Evaluation of Gen-Probe APTIMA-based Neisseria gonorrhoeae and Chlamydia trachomatis confirmatory testing in a metropolitan setting of high disease prevalence.

Prompted by reports challenging the validity of the low-positive Neisseria gonorrhoeae and Chlamydia trachomatis results generated by the APTIMA Combo 2 assay (Gen-Probe, Incorporated) and by a Centers for Disease Control and Prevention recommendation to confirm N. gonorrhoeae- or C. trachomatis-positive screens by using an alternative amplification target, we report on a comparison of this means of confirmation with an in-house algorithm of repeat testing. Primary clinical specimens yielding N. gonorrhoeae- or C. trachomatis-specific luminescent values between 100,000 and 1,000,000 were repeat tested in duplicate. A subset of specimens was forwarded for confirmatory assays (Gen-Probe) individualized for alternative N. gonorrhoeae or C. trachomatis targets. An 18-month audit revealed that 230 of 29,977 C. trachomatis screens (0.8%) and 41 of 29,064 N. gonorrhoeae assays (0.1%) yielded low-positive data. When a subset of 40 low-positive N. gonorrhoeae screens was repeat tested, 20 (50.0%) remained positive; 22 (55.0%) of the screens remained positive following performance of the confirmatory assay.
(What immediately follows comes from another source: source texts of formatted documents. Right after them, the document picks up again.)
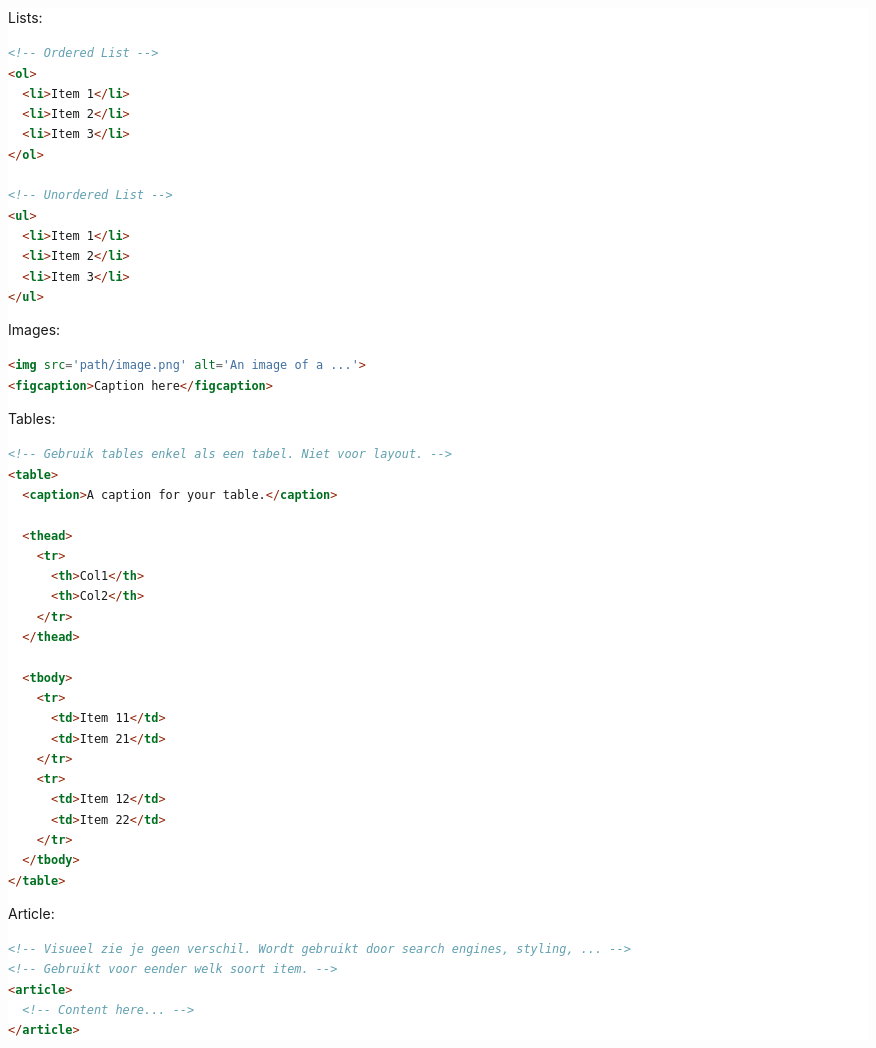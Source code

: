 Lists:
```html
<!-- Ordered List -->
<ol>
  <li>Item 1</li>
  <li>Item 2</li>
  <li>Item 3</li>
</ol>

<!-- Unordered List -->
<ul>
  <li>Item 1</li>
  <li>Item 2</li>
  <li>Item 3</li>
</ul>
```

Images:
```html
<img src='path/image.png' alt='An image of a ...'>
<figcaption>Caption here</figcaption>
```

Tables:
```html
<!-- Gebruik tables enkel als een tabel. Niet voor layout. -->
<table>
  <caption>A caption for your table.</caption>

  <thead>
    <tr>
      <th>Col1</th>
      <th>Col2</th>
    </tr>
  </thead>

  <tbody>
    <tr>
      <td>Item 11</td>
      <td>Item 21</td>
    </tr>
    <tr>
      <td>Item 12</td>
      <td>Item 22</td>
    </tr>
  </tbody>
</table>
```

Article:
```html
<!-- Visueel zie je geen verschil. Wordt gebruikt door search engines, styling, ... -->
<!-- Gebruikt voor eender welk soort item. -->
<article>
  <!-- Content here... -->
</article>
```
In contrast, repeat testing of 153 low-positive C. trachomatis screens yielded a positive result for fewer specimens (n = 97; 63.4%) than when commercial confirmatory testing was used (n = 124; 81.0%). However, confirmation of the results for additional C. trachomatis screens by use of an alternative target did not translate into significant differences in the calculated overall C. trachomatis-positive screen rates (7.39% by repeat testing versus 7.52% by the confirmatory assay; P = 0.53). Furthermore, use of the confirmatory assay raised the positive predictive value only 1.8% over that of repeat testing. Molecular confirmatory testing did not significantly enhance the reliability of C. trachomatis- or N. gonorrhoeae-specific nucleic acid amplification testing in this metropolitan setting compared to the reliability of repeat testing.